Tutor-student ties under the microscope

Poet Euginia Tan (above) is behind the play, Tuition.
Poet Euginia Tan (above) is behind the play, Tuition.PHOTO: ST FILE

In a theatre festival that places little emphasis on mentorship, the irony is not lost on poet Euginia Tan that the idea for her new play, Tuition, came from her former mentor, playwright Joel Tan.

He had mentored her during a playwright residency at the Woodlands Regional Library last year, where she wrote her first play, Holidays, which focuses on the relationships of three friends who find they can be frank with one another only when they are physically apart.

Euginia Tan, 25, says: "He once gave me a prompt to think of any word, so the first word that came to mind was 'parrots'. So I wrote a scene based on parrots. For some reason, that made me think of student-teacher correspondence.

"I feel that we have to mimic a lot of what we are taught, rather than form our own opinions.

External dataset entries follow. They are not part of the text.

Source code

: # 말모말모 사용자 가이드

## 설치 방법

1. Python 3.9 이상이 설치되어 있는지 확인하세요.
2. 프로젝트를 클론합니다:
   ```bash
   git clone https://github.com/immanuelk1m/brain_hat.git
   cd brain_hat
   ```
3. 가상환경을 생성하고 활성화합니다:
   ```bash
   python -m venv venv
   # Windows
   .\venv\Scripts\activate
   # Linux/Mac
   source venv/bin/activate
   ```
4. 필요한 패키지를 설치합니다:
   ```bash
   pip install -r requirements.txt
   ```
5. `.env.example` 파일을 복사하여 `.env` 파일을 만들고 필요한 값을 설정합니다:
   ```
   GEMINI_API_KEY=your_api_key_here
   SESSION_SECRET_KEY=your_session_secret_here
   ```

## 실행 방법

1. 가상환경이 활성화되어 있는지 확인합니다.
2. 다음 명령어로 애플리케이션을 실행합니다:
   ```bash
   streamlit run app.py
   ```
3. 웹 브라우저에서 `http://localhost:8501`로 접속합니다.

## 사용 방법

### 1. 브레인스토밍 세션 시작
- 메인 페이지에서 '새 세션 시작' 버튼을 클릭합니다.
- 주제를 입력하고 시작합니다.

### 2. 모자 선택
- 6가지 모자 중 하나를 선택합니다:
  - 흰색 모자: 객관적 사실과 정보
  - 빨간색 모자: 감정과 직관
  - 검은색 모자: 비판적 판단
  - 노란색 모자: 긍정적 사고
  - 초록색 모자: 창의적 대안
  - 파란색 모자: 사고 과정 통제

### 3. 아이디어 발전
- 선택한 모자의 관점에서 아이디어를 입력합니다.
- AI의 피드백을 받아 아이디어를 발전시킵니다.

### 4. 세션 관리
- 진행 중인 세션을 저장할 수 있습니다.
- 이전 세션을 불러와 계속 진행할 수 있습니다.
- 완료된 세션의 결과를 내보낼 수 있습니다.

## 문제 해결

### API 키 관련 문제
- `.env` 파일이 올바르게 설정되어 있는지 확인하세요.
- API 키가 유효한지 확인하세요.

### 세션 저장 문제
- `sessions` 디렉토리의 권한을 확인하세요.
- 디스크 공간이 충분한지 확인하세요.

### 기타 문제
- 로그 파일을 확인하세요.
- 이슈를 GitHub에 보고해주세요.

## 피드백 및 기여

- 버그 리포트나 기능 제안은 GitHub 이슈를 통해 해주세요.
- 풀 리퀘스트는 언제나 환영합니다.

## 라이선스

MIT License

I find tuition such an intimate setting - you meet someone every week, so the tutor-student relationship becomes very complex."

She explores this in her play, which studies how the relationship between a young boy and his tutor evolves.

At the age of 13, she was bitten by the writing bug when her mother, a magazine editor, asked her to translate an interview with actress Fann Wong, done in Chinese, to English.

She went on to write for a magazine and her editor noticed her inclination for creative writing and encouraged her to pursue it.

She was in the National Arts Council's Mentor Access Program in 2013, where she was mentored by poet Grace-Chia Krakovic.

She has two self-published poetry collections, Songs About Girls and Playing Pretty, and recently released a third collection, Phedra, with publisher Ethos Books.

The bachelorette and only child, who is now a full-time writer, finds writing both plays and poems similar, as "you have to take snapshots of everything in the most distilled version possible and that's the challenge".

Of her writing, Joel Tan says: "When I first met Euginia, her writing was lyrical and experimental with form, owing to her background as a poet.

"But as time went on, she gravitated towards naturalism and became disciplined in her storytelling. She's adaptable and can write in many different ways."